Cult Criterion: Attack of the Aerobics Ninja

The Wonderfully Ludicrous “Ninja III”

Cult Criterion is a series that focuses on cult, horror and exploitation films that are available on DVD and Blu-Ray. Though some well-known titles may be given attention, some that tend to get ignored will also get attention

One of the things that defines the 80’s is pop cultures sudden obsession with Ninjas. Granted, sudden fascination with Eastern traditions is nothing new, but from “Teenage Mutant Ninja Turtles” to “GI Joe” to comic books, people couldn’t seem to get enough of this trend. Oh, and of course movies.

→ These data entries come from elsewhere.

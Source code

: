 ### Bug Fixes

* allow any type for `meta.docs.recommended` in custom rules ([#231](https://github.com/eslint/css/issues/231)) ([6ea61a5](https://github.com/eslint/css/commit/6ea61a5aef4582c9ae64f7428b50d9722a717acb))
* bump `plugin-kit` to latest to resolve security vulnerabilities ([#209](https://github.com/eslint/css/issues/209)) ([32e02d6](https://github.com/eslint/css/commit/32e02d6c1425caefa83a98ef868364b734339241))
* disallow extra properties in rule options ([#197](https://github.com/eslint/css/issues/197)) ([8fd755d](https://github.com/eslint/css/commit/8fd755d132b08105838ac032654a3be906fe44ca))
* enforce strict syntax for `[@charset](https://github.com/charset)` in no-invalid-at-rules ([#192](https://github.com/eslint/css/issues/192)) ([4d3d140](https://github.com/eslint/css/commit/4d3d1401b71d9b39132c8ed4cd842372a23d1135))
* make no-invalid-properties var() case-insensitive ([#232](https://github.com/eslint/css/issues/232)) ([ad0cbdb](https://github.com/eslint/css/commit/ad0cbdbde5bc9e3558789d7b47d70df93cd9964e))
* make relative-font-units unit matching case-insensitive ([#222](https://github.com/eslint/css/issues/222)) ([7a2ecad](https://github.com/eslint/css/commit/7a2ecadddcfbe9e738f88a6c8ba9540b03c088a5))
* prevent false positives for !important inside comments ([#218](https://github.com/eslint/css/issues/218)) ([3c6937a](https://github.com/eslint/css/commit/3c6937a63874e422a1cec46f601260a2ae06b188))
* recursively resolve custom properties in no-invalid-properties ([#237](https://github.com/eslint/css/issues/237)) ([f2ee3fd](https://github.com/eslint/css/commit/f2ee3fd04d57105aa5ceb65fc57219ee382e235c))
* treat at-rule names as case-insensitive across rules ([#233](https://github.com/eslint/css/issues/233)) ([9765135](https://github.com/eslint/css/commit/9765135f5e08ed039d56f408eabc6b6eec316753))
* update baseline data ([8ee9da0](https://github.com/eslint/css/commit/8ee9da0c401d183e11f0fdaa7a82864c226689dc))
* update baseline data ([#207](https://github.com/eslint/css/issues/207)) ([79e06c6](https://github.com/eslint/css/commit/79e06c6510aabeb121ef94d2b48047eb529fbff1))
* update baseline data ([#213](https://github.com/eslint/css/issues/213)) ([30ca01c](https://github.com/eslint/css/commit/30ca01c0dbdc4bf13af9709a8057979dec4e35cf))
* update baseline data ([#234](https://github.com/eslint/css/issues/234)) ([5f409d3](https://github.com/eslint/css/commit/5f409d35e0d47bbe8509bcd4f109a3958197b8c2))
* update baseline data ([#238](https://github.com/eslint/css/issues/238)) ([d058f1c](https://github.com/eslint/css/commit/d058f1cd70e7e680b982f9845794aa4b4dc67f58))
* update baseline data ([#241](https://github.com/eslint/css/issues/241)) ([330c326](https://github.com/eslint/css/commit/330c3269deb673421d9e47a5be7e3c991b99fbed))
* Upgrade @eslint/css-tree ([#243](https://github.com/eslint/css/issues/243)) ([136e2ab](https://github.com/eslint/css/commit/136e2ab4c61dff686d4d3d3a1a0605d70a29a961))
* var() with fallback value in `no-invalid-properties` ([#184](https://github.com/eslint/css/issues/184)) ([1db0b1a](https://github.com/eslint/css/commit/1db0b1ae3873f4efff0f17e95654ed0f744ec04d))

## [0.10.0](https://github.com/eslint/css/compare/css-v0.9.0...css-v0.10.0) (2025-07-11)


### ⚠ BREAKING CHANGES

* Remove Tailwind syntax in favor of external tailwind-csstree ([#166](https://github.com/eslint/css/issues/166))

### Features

The studio that kicked off said movie trend was none other than Cannon films. It started with 1981’s Enter the Ninja, which wasn’t memorable outside of Christopher George delivering one of the greatest death scenes in film history and the villainous ninja played by Sho Kosugi. I mention Sho because he proved to be the one thing audiences loved the most about the film-so much so that he starred in in the unrelated sequel Return of the Ninja two years later, and has gone on to be the actor who most defines this sub genre. One year later, Sho and “Return” director Sam Firstenberg (whose credits include Breakin’ 2: Electric Boogaloo and American Ninja) teamed up again for a second unrelated sequel in Ninja III: The Domination (Shout! Factory).

Before I get into the plot of “Ninja III”, I feel like I have to let the reader know that this is no ordinary 80’s genre film. The best way to describe it is that it’s the result of a cocaine binge among studio executives who thought mixing a ninja movie, “The Exorcist” and “Flashdance” would be a great idea. Or at the very least would make a good profit. The result stands up with 1979’s The Visitor as one of the most befuddling genre hybrids ever made.

Our film opens with an evil ninja (David Chung) going about killing people in a golf course, including police. Said police shoot him, and before he dies, he gives his sword to telephone construction worker/aerobics instructor Christie (Lucinda Dickey, also known for playing Kelly in “Breakin’ 2”). After appreciating such a gesture(taking the sword from him), she’s soon beating up attempted rapists from her gym, dressing up as a ninja and killing those who shot the evil ninja. Oh, and pouring V8 on herself as a means to seduce her love interest Billy Second (Jordan Bennett).

Before I go back to the story, I feel like I need to talk about the V8 scene. I love the sheer naivety of it. Like Golan and Globus saw this, and thought “sure, the audience will think it’s sexy.” That we are meant to take the act of a woman seductively pouring vegetable juice onto he chest is somehow the most erotic thing imaginable. Granted, different strokes and all that, but the mere idea we are supposed to believe this is a normal form of seduction is…I think I’ve flogged this horse enough.

Anyways, back to the story. As it turns out, Christie has been possessed by the ghost of the evil ninja from before! After a failed exorcism, a healer (James Hong) tells Billy that “only a ninja…can destroy a ninja.” This other ninja comes in the form of Yamada (Kosugi), who not only is here to stop the evil ninja, but has a bit of a score to settle with him.

To say this is a silly motion picture is an understatement to say the least. Not only is it a checklist of goofy 80’s movies cliches-it’s a checklist of cliches you’d find in Cannon films from the 80’s. Gratuitous aerobics scene? Check. Ninjas? Check. Synthesizer heavy score? Check. Explosions? Check. Bright neon colors and 80’s pop art? Check.The only things missing are over the top gore and nudity, though the camera sure loves to linger on Dickey’s body whenever she’s scantily clad.

So is it fun. Oh God yes. Part of the appeal of the film is the fact that it’s from an era when irony hadn’t fully taken over movies. Everything about this-the mere idea of doing a demonic possession movie with an evil ghost ninja possessing a woman instead of an Satanic entity in particular-is played completely straight. There’s something about that kind of earnestness (or at least workman like approach) no decade afterwards could reproduce. It was the last decade you could make something like this without being fully on tongue in cheek.

The characters are also great, as they are all cartoon characters in live action form. Not everyone here is bad (Kosugi comes off well), but nobody in this talks or acts at the way most civilized human beings do. Even the gym rapists start off as over the top. The whole movie feels like it was made by a director and Israeli film producers who seemed to have no clear idea of what America was actually like in the 1980’s even though they had been making films in and for the country for years. Which is likely true.

As a time capsule into the most ridiculous aspects of the 80’s and the studio that defined these aspects, “Ninja III” is essential. As a baffling movie experience unlike any you’ve seen before, “Ninja III” is essential. When you get down to it, “Ninja III” is essential in general for fans of cult cinema, as well as for those who think they’ve seen it all. I can guarantee you that you haven’t seen it all, and when it ends you will believe an evil ninja that possesses beautiful women can only be defeated by another ninja.